At a US-led summit, countries pledge to combat ransomware.
Following a Washington-led anti-ransomware summit on Thursday, over two dozen countries agreed to work together to combat the worldwide and rising threat posed by cyber-extortionists.
With the significant exception of Russia, the US convened the countries to unify and increase efforts to combat a transnational, on-the-rise, and potentially devastating cybercrime.
“Ransomware is a complex and worldwide issue that requires a coordinated response,” the joint summit statement read, adding that the countries “recognize the necessity for immediate action, shared priorities, and complementary efforts.”
These assaults entail getting into a company’s networks to encrypt data, then demanding a ransom, usually in the form of cryptocurrency, in exchange for the key to decrypt it.
Stronger digital protection and backups, as well as a coordinated effort to target the laundering of the assaults’ revenues, have been identified as critical measures in the fight.
“In taking measures against those guilty for ransomware activities affecting key infrastructure and public safety,” the statement continued, “we will evaluate all national tools available.”
The countries also agreed to cooperate in law enforcement operations, which are difficult to carry out since they transcend borders and require specialized capabilities, as well as in the application of diplomatic pressure.

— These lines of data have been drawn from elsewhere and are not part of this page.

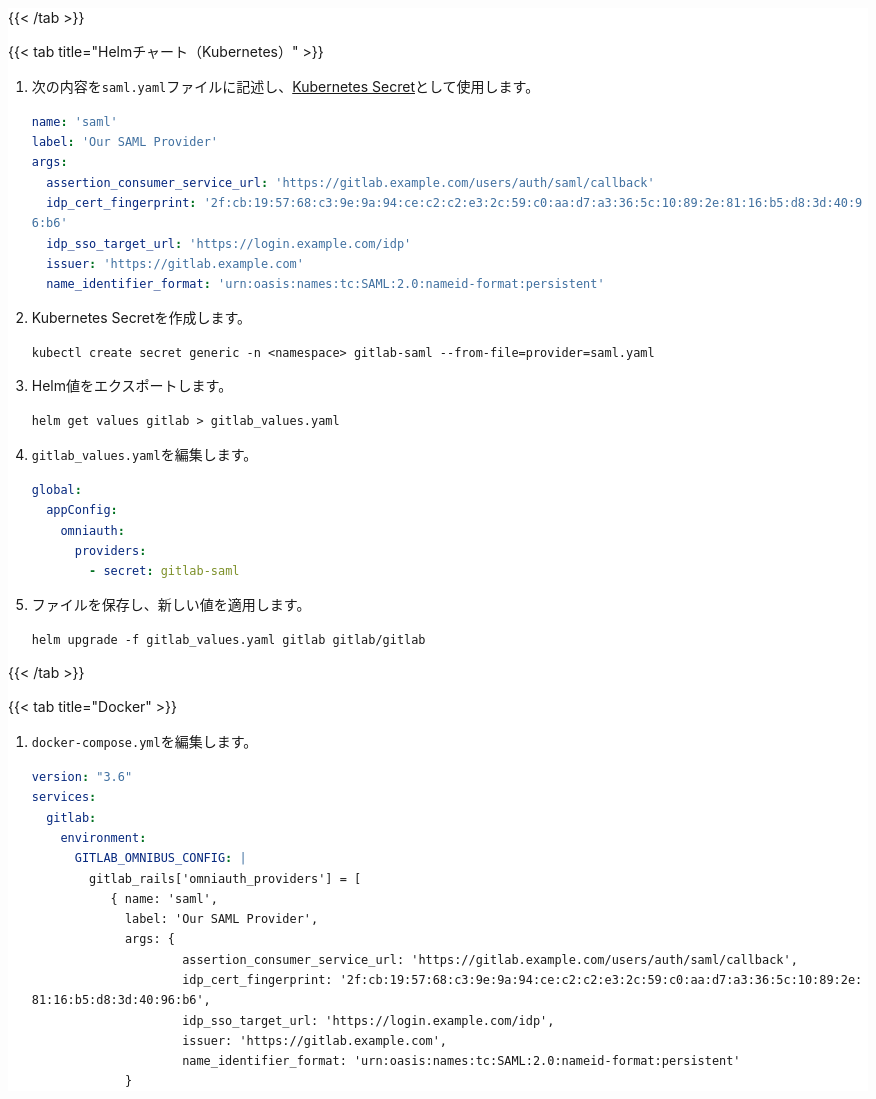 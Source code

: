 {{< /tab >}}

{{< tab title="Helmチャート（Kubernetes）" >}}

1. 次の内容を`saml.yaml`ファイルに記述し、[Kubernetes Secret](https://docs.gitlab.com/charts/charts/globals.html#providers)として使用します。

   ```yaml
   name: 'saml'
   label: 'Our SAML Provider'
   args:
     assertion_consumer_service_url: 'https://gitlab.example.com/users/auth/saml/callback'
     idp_cert_fingerprint: '2f:cb:19:57:68:c3:9e:9a:94:ce:c2:c2:e3:2c:59:c0:aa:d7:a3:36:5c:10:89:2e:81:16:b5:d8:3d:40:96:b6'
     idp_sso_target_url: 'https://login.example.com/idp'
     issuer: 'https://gitlab.example.com'
     name_identifier_format: 'urn:oasis:names:tc:SAML:2.0:nameid-format:persistent'
   ```

1. Kubernetes Secretを作成します。

   ```shell
   kubectl create secret generic -n <namespace> gitlab-saml --from-file=provider=saml.yaml
   ```

1. Helm値をエクスポートします。

   ```shell
   helm get values gitlab > gitlab_values.yaml
   ```

1. `gitlab_values.yaml`を編集します。

   ```yaml
   global:
     appConfig:
       omniauth:
         providers:
           - secret: gitlab-saml
   ```

1. ファイルを保存し、新しい値を適用します。

   ```shell
   helm upgrade -f gitlab_values.yaml gitlab gitlab/gitlab
   ```

{{< /tab >}}

{{< tab title="Docker" >}}

1. `docker-compose.yml`を編集します。

   ```yaml
   version: "3.6"
   services:
     gitlab:
       environment:
         GITLAB_OMNIBUS_CONFIG: |
           gitlab_rails['omniauth_providers'] = [
              { name: 'saml',
                label: 'Our SAML Provider',
                args: {
                        assertion_consumer_service_url: 'https://gitlab.example.com/users/auth/saml/callback',
                        idp_cert_fingerprint: '2f:cb:19:57:68:c3:9e:9a:94:ce:c2:c2:e3:2c:59:c0:aa:d7:a3:36:5c:10:89:2e:81:16:b5:d8:3d:40:96:b6',
                        idp_sso_target_url: 'https://login.example.com/idp',
                        issuer: 'https://gitlab.example.com',
                        name_identifier_format: 'urn:oasis:names:tc:SAML:2.0:nameid-format:persistent'
                }
   ```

Despite Moscow’s denials, Russian-speaking hacking organizations or those operating from Russian territory have been accused for the majority of recent ransomware assaults against the United States.
Russia was not invited to this “initial round” of negotiations, according to White House sources, but Washington has established a separate line of contact with Moscow on the sensitive subject.

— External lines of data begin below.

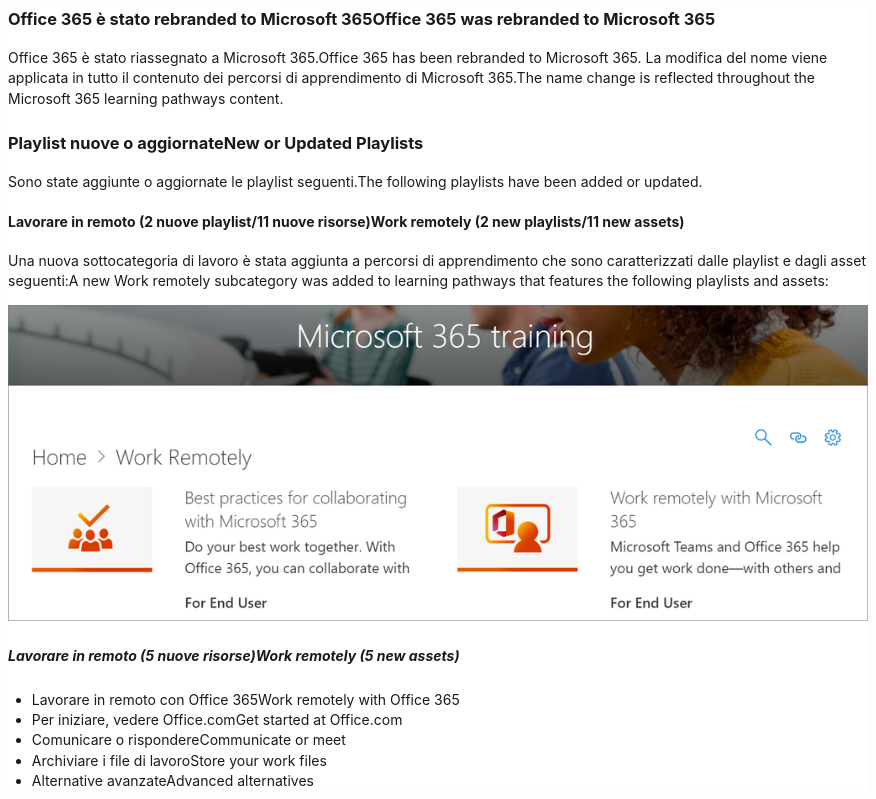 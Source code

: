 ### <a name="office-365-was-rebranded-to-microsoft-365"></a><span data-ttu-id="6935d-112">Office 365 è stato rebranded to Microsoft 365</span><span class="sxs-lookup"><span data-stu-id="6935d-112">Office 365 was rebranded to Microsoft 365</span></span>
<span data-ttu-id="6935d-113">Office 365 è stato riassegnato a Microsoft 365.</span><span class="sxs-lookup"><span data-stu-id="6935d-113">Office 365 has been rebranded to Microsoft 365.</span></span> <span data-ttu-id="6935d-114">La modifica del nome viene applicata in tutto il contenuto dei percorsi di apprendimento di Microsoft 365.</span><span class="sxs-lookup"><span data-stu-id="6935d-114">The name change is reflected throughout the Microsoft 365 learning pathways content.</span></span> 

### <a name="new-or-updated-playlists"></a><span data-ttu-id="6935d-115">Playlist nuove o aggiornate</span><span class="sxs-lookup"><span data-stu-id="6935d-115">New or Updated Playlists</span></span>
<span data-ttu-id="6935d-116">Sono state aggiunte o aggiornate le playlist seguenti.</span><span class="sxs-lookup"><span data-stu-id="6935d-116">The following playlists have been added or updated.</span></span>  

#### <a name="work-remotely-2-new-playlists11-new-assets"></a><span data-ttu-id="6935d-117">Lavorare in remoto (2 nuove playlist/11 nuove risorse)</span><span class="sxs-lookup"><span data-stu-id="6935d-117">Work remotely (2 new playlists/11 new assets)</span></span>
<span data-ttu-id="6935d-118">Una nuova sottocategoria di lavoro è stata aggiunta a percorsi di apprendimento che sono caratterizzati dalle playlist e dagli asset seguenti:</span><span class="sxs-lookup"><span data-stu-id="6935d-118">A new Work remotely subcategory was added to learning pathways that features the following playlists and assets:</span></span> 

![cg-contentupdate-apr2020-01.png](media/cg-contentupdate-apr2020-01.png)

##### <a name="work-remotely-5-new-assets"></a><span data-ttu-id="6935d-120">Lavorare in remoto (5 nuove risorse)</span><span class="sxs-lookup"><span data-stu-id="6935d-120">Work remotely (5 new assets)</span></span>
- <span data-ttu-id="6935d-121">Lavorare in remoto con Office 365</span><span class="sxs-lookup"><span data-stu-id="6935d-121">Work remotely with Office 365</span></span>
- <span data-ttu-id="6935d-122">Per iniziare, vedere Office.com</span><span class="sxs-lookup"><span data-stu-id="6935d-122">Get started at Office.com</span></span>
- <span data-ttu-id="6935d-123">Comunicare o rispondere</span><span class="sxs-lookup"><span data-stu-id="6935d-123">Communicate or meet</span></span>
- <span data-ttu-id="6935d-124">Archiviare i file di lavoro</span><span class="sxs-lookup"><span data-stu-id="6935d-124">Store your work files</span></span>
- <span data-ttu-id="6935d-125">Alternative avanzate</span><span class="sxs-lookup"><span data-stu-id="6935d-125">Advanced alternatives</span></span>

The United Kingdom, Australia, India, Japan, France, Germany, South Korea, the European Union, Israel, Kenya, Mexico, and others were among the roughly 30 countries that participated in the virtual meeting, which took place from Wednesday to Thursday.
During the summit, countries detailed their agonizing experiences with cyber-extortion, including Germany’s declaration of a digital “disaster” and Israel’s announcement of a cyber-blitz against a major hospital.
Washington has stepped up its efforts to combat an uptick in attacks, including the imposition of its first penalties against an online exchange where criminals are reportedly exchanging cryptocurrencies for cash.
The attacks on a major US oil pipeline, a meatpacking industry, and the Microsoft Exchange email system highlighted the country’s infrastructure’s vulnerability to digital pirates.